**Records**
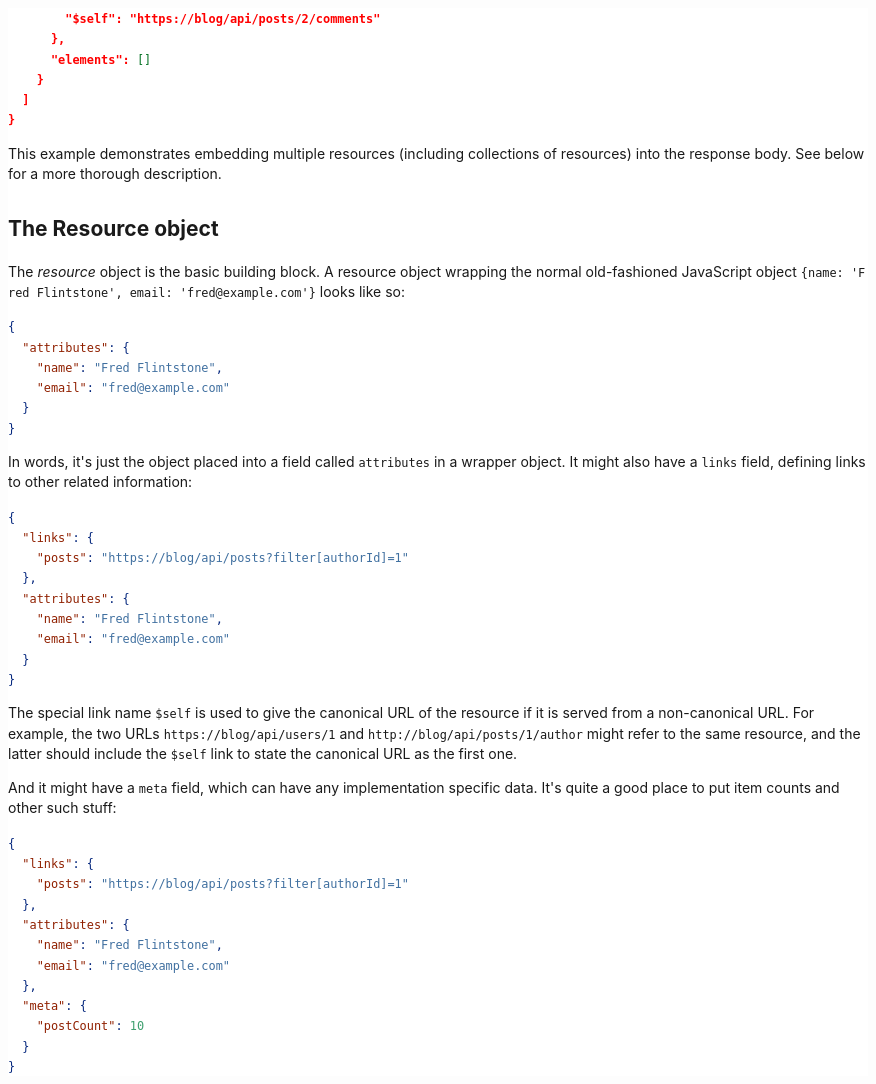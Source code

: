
 ```json
        "$self": "https://blog/api/posts/2/comments"
      },
      "elements": []
    }
  ]
}
```

This example demonstrates embedding multiple resources (including collections of resources) into the response body.  See below for a more thorough description.


## The Resource object

The *resource* object is the basic building block.  A resource object wrapping the normal old-fashioned JavaScript object `{name: 'Fred Flintstone', email: 'fred@example.com'}` looks like so:

```json
{
  "attributes": {
    "name": "Fred Flintstone",
    "email": "fred@example.com"
  }
}
```

In words, it's just the object placed into a field called `attributes` in a wrapper object.  It might also have a `links` field, defining links to other related information:

```json
{
  "links": {
    "posts": "https://blog/api/posts?filter[authorId]=1"
  },
  "attributes": {
    "name": "Fred Flintstone",
    "email": "fred@example.com"
  }
}
```

The special link name `$self` is used to give the canonical URL of the resource if it is served from a non-canonical URL.  For example, the two URLs `https://blog/api/users/1` and `http://blog/api/posts/1/author` might refer to the same resource, and the latter should include the `$self` link to state the canonical URL as the first one.

And it might have a `meta` field, which can have any implementation specific data.  It's quite a good place to put item counts and other such stuff:

```json
{
  "links": {
    "posts": "https://blog/api/posts?filter[authorId]=1"
  },
  "attributes": {
    "name": "Fred Flintstone",
    "email": "fred@example.com"
  },
  "meta": {
    "postCount": 10
  }
}
```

**Work instructions**
Your task is to repeat exactly the lines from the beginning of the data to the line that contains "## The Resource object", both ends included, leaving out pictures.

**Task output**
Source code

:
 ```json
        "$self": "https://blog/api/posts/2/comments"
      },
      "elements": []
    }
  ]
}
```

This example demonstrates embedding multiple resources (including collections of resources) into the response body.  See below for a more thorough description.


## The Resource object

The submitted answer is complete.